#### [What is being asked]
Leaving out every line that comes before the one containing "4. Create an", output the rest of the records exactly, the final line included.

[Stored data entries]
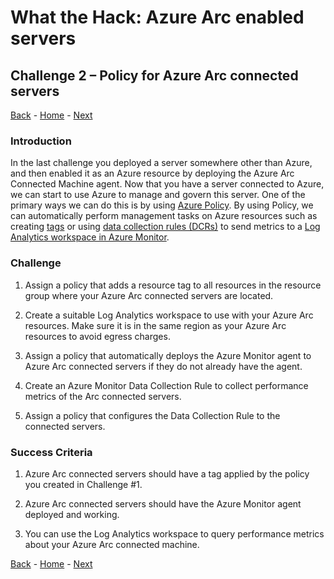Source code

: # What the Hack: Azure Arc enabled servers 

## Challenge 2 – Policy for Azure Arc connected servers
[Back](challenge01.md) - [Home](../readme.md) - [Next](challenge03.md)

### Introduction

In the last challenge you deployed a server somewhere other than Azure, and then enabled it as an Azure resource by deploying the Azure Arc Connected Machine agent. Now that you have a server connected to Azure, we can start to use Azure to manage and govern this server. One of the primary ways we can do this is by using [Azure Policy](https://docs.microsoft.com/en-us/azure/governance/policy/overview). By using Policy, we can automatically perform management tasks on Azure resources such as creating [tags](https://docs.microsoft.com/en-us/azure/azure-resource-manager/management/tag-resources) or using [data collection rules (DCRs)](https://learn.microsoft.com/en-us/azure/azure-monitor/essentials/data-collection-rule-overview) to send metrics to a [Log Analytics workspace in Azure Monitor](https://learn.microsoft.com/en-us/azure/azure-monitor/essentials/tutorial-resource-logs).

### Challenge

1. Assign a policy that adds a resource tag to all resources in the resource group where your Azure Arc connected servers are located.

2. Create a suitable Log Analytics workspace to use with your Azure Arc resources. Make sure it is in the same region as your Azure Arc resources to avoid egress charges.

3. Assign a policy that automatically deploys the Azure Monitor agent to Azure Arc connected servers if they do not already have the agent.

4. Create an Azure Monitor Data Collection Rule to collect performance metrics of the Arc connected servers.

5. Assign a policy that configures the Data Collection Rule to the connected servers.

### Success Criteria

1. Azure Arc connected servers should have a tag applied by the policy you created in Challenge #1. 

2. Azure Arc connected servers should have the Azure Monitor agent deployed and working.

3. You can use the Log Analytics workspace to query performance metrics about your Azure Arc connected machine.

[Back](challenge01.md) - [Home](../readme.md) - [Next](challenge03.md)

#### [Output for this task]
4. Create an Azure Monitor Data Collection Rule to collect performance metrics of the Arc connected servers.

5. Assign a policy that configures the Data Collection Rule to the connected servers.

### Success Criteria

1. Azure Arc connected servers should have a tag applied by the policy you created in Challenge #1. 

2. Azure Arc connected servers should have the Azure Monitor agent deployed and working.

3. You can use the Log Analytics workspace to query performance metrics about your Azure Arc connected machine.

[Back](challenge01.md) - [Home](../readme.md) - [Next](challenge03.md)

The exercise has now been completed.